Anglik spojrzał na zegarek.
– Tak. Chodźmy.
– Renard wyszedł wraz z nimi. Na dole Jan otrzymał spadochron. Założył go z uczuciem człowieka otrzymującego pas ratunkowy na chwilę przed zatonięciem okrętu. Seymour musiał być już na miejscu. Samochodem wyjechali spomiędzy domów. Przed nimi widniała wysrebrzona księżycem przestrzeń lotniska. Pilot siedział już w maszynie. Silniki zadrgały dławiąc się i pryskając w ciemność błękitnymi płomieniami wydechu. Trzej ludzie stojący obok samolotu ścisnęli sobie ręce. Jan wdrapał się do drzwiczek.

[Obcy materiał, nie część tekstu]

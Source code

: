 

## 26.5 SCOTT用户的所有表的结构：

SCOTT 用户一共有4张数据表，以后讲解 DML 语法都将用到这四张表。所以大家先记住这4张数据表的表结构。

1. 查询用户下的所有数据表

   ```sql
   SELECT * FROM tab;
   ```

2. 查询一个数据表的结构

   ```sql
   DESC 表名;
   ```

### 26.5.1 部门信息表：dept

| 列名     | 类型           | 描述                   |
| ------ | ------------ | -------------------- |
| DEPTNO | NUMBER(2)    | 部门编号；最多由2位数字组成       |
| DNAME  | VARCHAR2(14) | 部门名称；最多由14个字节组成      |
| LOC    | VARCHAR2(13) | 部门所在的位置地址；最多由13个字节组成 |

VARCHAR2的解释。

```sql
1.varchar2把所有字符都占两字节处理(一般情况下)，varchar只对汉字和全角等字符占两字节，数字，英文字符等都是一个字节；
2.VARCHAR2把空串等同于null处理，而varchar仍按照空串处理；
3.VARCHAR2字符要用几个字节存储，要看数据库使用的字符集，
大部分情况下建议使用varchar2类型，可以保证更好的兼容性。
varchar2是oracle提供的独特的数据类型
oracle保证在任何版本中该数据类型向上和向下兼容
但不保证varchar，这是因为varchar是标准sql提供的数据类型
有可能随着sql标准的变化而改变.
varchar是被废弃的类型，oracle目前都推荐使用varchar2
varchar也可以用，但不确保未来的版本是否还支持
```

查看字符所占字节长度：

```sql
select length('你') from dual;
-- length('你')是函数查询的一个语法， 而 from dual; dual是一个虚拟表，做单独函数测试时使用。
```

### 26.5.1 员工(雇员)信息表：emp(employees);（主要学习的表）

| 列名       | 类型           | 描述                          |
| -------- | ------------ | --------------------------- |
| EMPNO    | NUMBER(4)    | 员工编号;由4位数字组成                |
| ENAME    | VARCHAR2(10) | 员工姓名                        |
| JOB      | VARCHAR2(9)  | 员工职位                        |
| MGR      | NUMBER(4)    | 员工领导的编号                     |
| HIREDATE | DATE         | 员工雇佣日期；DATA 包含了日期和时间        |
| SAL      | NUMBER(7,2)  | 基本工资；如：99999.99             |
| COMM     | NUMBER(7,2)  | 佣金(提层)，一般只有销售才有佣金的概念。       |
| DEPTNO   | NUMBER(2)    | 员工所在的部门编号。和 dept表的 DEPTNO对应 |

Samolot był pusty. Jedyną żywą istotą wewnątrz był pilot, niewidoczny zresztą poza przepierzeniem. Jan siadł na ławce. Silniki zawyły i maszyna zadrgała jak wyścigowy koń powstrzymywany siłą przed startem. Przez cały kadłub przebiegało lekkie drganie. W tej chwili kapitan zorientował się, że maszyna ruszyła. Ogon uniósł się i zrównał w poziomym położeniu z przednią częścią aparatu. Drganie ustało. Jan wyjrzał przez okienko. Ziemia usuwała się w dół. Wstał i trzymając się ściany poszedł w kierunku siedzenia pilota. Otworzył drzwiczki i siadł tuż koło człowieka w kombinezonie. Pozdrowili się w milczeniu kiwnięciem głów. W świetle zegarów zobaczył jasną, młodzieńczą twarz. Pilot mógł liczyć najwyżej dwadzieścia lat.
– Długo będziemy lecieli?
– Pan około trzydziestu pięciu minut, ja – dwa razy dłużej, jeżeli, oczywiście, „Flak“ nie zdejmie nas z nieba wcześniej. Ostatni mój pasażer lądował w tak wspaniałym oświetleniu i huku, że lunapark wydałby się panu przy tym skromną zabawą dla głuchoniemych.
Jan pochylił się naprzód i przetarł szybę z plexiglassu. W blasku księżyca dostrzec można było daleko w dole zarysy ziemi. Anglia uciekała na północ. Po chwili pod skrzydła samolotu wpłynęła srebrzysta, pokryta białymi centkami fal płaszczyzna. Znajdowali się nad morzem. Chmura zakryła księżyc i wszystko zniknęło.